Não nessa proporção. Lembro que, em Roma (Itália), caí de uma escada alta, bati as costas em uma quina e demorei dias para me recuperar. Em outra ocasião, estava pintando dentro de uma loja e, se não fosse uma caixa, na qual me segurei, teria caído da escada em cima de uma prateleira de vidro.


MARCANTE

Se tivesse que destacar uma experiência incrível que teve na carreira, qual seria?
Tudo que conquistei foi pela persistência, pela insistência. Nunca fui de ter apoio de governos, de entidades públicas, de ninguém. Algo que destaco é a experiência que tive em Nova York, pois se trata do berço da street art – aliás, já me inspirei bastante em artistas nova-iorquinos.


As pessoas me diziam que eu jamais ia conseguir pintar lá, porque é um lugar rigoroso demais. Resolvi ir contra todas as possibilidades. Criei o projeto chamado Cores pela Liberdade, eu o planejei por três, quatro anos, e fiquei morando um período em Nova York, para produzir uma série de murais, 18 no total. Hoje, o maior mural de Manhattan é de minha autoria.


Depois desse projeto, ainda fui eleito uma das personalidades locais do ano. E por causa de uma dessas obras, a Madonna me convidou em 2017 para pintar no hospital pediátrico que ela construiu em Malawi, país africano de onde são quatro filhos adotivos dela.


A street art se tornou algo cool.

Sim, mas, quando comecei em 1987, a maioria das pessoas achava que era coisa de vândalo, de vagabundo ou algo do tipo. Só que o reconhecimento da street art não foi por acaso, artistas de talento passaram a ganhar evidência ao redor do mundo e as pessoas passaram a entender que não se trata de uma arte inferior à que está exposta, por exemplo, numa galeria ou museu.


A arte de rua é tão importante como qualquer outra.

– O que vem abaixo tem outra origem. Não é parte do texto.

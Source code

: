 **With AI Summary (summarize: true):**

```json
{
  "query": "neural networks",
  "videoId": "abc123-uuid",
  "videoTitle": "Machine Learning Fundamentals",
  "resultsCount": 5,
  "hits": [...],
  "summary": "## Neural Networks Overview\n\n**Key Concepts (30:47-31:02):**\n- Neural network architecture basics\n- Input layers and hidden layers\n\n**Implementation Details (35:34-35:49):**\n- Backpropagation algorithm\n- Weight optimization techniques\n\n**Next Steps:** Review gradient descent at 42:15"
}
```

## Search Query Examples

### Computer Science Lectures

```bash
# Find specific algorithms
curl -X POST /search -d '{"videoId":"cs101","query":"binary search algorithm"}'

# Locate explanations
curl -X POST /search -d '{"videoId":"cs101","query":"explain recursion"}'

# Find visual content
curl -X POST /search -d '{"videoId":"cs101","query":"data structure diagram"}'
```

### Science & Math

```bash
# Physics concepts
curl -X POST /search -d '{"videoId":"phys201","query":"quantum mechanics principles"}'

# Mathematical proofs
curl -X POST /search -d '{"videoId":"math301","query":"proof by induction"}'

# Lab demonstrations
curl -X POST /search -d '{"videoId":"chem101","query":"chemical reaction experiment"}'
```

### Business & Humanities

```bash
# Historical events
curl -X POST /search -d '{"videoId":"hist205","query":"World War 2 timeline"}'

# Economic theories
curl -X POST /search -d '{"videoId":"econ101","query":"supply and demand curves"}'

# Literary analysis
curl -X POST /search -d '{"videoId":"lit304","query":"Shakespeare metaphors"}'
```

A arte foi feita para estar ao alcance da população inteira, e qualquer canto de uma cidade oferece possibilidade para uma intervenção, que vai transformar o ambiente.


  Foto: Foto Vanessa Rodrigues

É verdade que, no início da carreira, você foi acusado de crime ambiental?

Sim, fui detido por três vezes. Na época, as pessoas chamaram de “crime ambiental” o fato de, com o meu trabalho, estar “danificando” o espaço público de São Paulo. No começo, era bem complicado mesmo. Pintar na rua, às vezes, pode ser bem burocrático. Alguns países somente agora estão abrindo as portas para a arte de rua.


Também já tive vários trabalhos interrompidos; na Grécia, pessoas destruíram um mural que pintei por 30 dias por considerarem que havia conotação religiosa nele. E na Rua 23 de Maio, na Capital, moradores chamaram a polícia para mim, eles não reconheceram quando cheguei para restaurar uma obra minha que fica lá.


SOLIDARIEDADE

A pandemia aumentou realmente a quantidade de iniciativas beneficentes que você encabeça?

Sempre tive a preocupação de não fazer obras aleatórias e de, por meio do meu trabalho, enviar mensagens de paz, em prol da proteção do meio ambiente e dos animais, contra o preconceito, o racismo, a discriminação, a violência e a favor da tolerância religiosa.


Mas, de um tempo para cá e ainda mais com a pandemia, entendi que posso criar obras com propósito, ou seja, fazer trabalhos que serão leiloados e terão o dinheiro da sua venda revertido para ajudar pessoas em vulnerabilidade social, ONGs e instituições beneficentes.


Por exemplo: a venda da obra Coexistência, que produzi recentemente, permitiu auxiliar mais de 20 mil famílias de rua de São Paulo agora na pandemia; e a tela que fiz com a temática do Líbano foi leiloada para contribuir com as vítimas da tragédia em Beirute – a esse dinheiro foram somadas doações da população.


Existe muita coisa que pode ser feita pela próximo e tenho pensado bastante nisso. Estou, inclusive, perto de realizar o sonho de ter o meu próprio instituto.


Quando isso deve acontecer?

A documentação está praticamente pronta. Pretendo iniciar as atividades do instituto no primeiro semestre de 2021. Meu objetivo é, através dos vários tipos de arte, proporcionar uma possibilidade de transformação das vidas dos moradores de periferia.


Mais para frente, quero espalhar pequenas células do instituto pelo Brasil inteiro. A arte me salvou de muita coisa e pode dar esperança para um monte de gente.